AI-supported diversion management: Less traffic jams for heavy goods traffic!

Transparenz: Redaktionell erstellt und geprüft.
Veröffentlicht am

Edgar Schneider is developing an AI-supported concept to avoid traffic jams in Hochdorf. Project start planned for 2028.

Edgar Schneider entwickelt ein KI-gestütztes Konzept zur Stauvermeidung in Hochdorf. Projektstart für 2028 geplant.
Edgar Schneider is developing an AI-supported concept to avoid traffic jams in Hochdorf. Project start planned for 2028.

AI-supported diversion management: Less traffic jams for heavy goods traffic!

Edgar Schneider, a graduate communications engineer with extensive experience in IT and production logistics, has developed an innovative concept to improve traffic management. Motivated by a report on the new B30 bridge near Hochdorf, he realized that traffic management and production logistics are comparable in many ways. Too many orders without appropriate dosage lead to traffic jams, a problem that also urgently needs to be solved in road traffic. Schneider criticizes the current diversion plans of the State Ministry of Transport, which do not provide for digital traffic control, and presents his ideas.

The “diversion management with AI” developed by Schneider focuses on heavy goods traffic and makes use of a “road ticket system”. Forwarding companies can use this system to report their trips on diversion routes in advance to the German Transport Center (VZD). This enables predetermined dosage and control of heavy goods traffic. Using AI technologies, the system can search for alternative alternative routes in real time and distribute traffic efficiently. This could result in significant traffic relief of up to 30 percent, with forecasts that a pilot project could start in 2028 during the B30 diversion.

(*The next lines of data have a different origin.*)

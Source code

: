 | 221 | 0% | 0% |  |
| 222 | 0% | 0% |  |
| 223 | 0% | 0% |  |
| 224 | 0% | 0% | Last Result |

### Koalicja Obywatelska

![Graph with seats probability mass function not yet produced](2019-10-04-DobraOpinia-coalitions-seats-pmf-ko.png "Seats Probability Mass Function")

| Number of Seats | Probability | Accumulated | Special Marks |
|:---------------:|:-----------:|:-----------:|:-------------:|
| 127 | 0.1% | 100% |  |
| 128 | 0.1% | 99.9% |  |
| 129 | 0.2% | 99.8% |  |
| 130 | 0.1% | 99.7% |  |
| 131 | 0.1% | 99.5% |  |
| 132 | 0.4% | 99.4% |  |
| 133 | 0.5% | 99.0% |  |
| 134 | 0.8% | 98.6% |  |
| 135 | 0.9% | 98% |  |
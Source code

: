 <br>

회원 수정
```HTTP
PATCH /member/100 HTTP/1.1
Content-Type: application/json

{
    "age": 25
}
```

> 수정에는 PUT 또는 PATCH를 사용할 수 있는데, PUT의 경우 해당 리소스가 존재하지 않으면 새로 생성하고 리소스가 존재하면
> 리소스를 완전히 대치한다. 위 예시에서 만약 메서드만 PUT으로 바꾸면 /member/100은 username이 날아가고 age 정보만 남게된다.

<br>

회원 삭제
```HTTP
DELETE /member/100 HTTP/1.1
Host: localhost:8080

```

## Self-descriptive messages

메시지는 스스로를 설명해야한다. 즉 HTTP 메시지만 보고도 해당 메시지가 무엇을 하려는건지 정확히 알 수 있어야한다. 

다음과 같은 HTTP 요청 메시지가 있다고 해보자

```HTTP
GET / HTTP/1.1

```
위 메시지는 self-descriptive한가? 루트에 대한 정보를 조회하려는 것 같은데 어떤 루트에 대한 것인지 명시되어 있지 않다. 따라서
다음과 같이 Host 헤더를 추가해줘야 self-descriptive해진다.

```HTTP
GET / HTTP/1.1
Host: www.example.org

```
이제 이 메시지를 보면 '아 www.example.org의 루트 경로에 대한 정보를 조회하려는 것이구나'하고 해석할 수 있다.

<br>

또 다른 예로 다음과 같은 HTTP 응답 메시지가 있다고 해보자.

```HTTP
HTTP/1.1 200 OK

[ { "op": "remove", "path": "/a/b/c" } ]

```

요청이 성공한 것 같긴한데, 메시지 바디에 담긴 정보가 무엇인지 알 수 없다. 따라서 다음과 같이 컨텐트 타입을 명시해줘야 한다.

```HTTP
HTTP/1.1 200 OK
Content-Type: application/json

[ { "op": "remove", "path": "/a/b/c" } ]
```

Artificial intelligence and traffic management

The integration of artificial intelligence (AI) in traffic management is a central aspect of increasing efficiency in road traffic. The use of intelligent traffic flow control systems that reduce traffic delays is becoming increasingly important. Systems based on dynamic traffic light control analyze data in real time to adjust traffic light phases and optimize traffic flow. According to Techzeitgeist, such systems not only enable smoother traffic, but also help reduce CO2 emissions.

An example of the successful implementation of intelligent transport systems is Singapore, where a network of sensors and cameras is used to monitor and control traffic in real time. A system has also been developed in Los Angeles that combines data from over 4,500 traffic lights and numerous sensors to manage traffic more efficiently. However, the challenges of implementing these technologies, such as data protection and high investment costs, require political will and a willingness to invest in digital infrastructure.

Challenges and opportunities

Edgar Schneider points out that a bonus system for freight forwarders who follow the recommended routes would be crucial for the acceptance of his concept. While he assesses the lost toll revenue for the state as small, he sees the collection of sufficient data to optimize AI as a central point. It is clear that the use of AI in traffic management can not only help avoid traffic jams, but also proactively solve traffic problems.

Given the growing volume of traffic and the associated challenges, the future of urban mobility is closely linked to intelligent traffic flow control. Schneider offers interested parties the opportunity to request his concept by email. The success of such systems ultimately depends on the commitment of the responsible authorities and the political will.

Schneider and the numerous international examples show that the use of AI in transport is more than just a theoretical discussion; it is a pragmatic approach that could form the basis for future transport solutions. Information from [Schwäbische] and [Techzeitgeist] supports this view and shows that digital technologies can be used to sustainably relieve traffic and avoid traffic jams.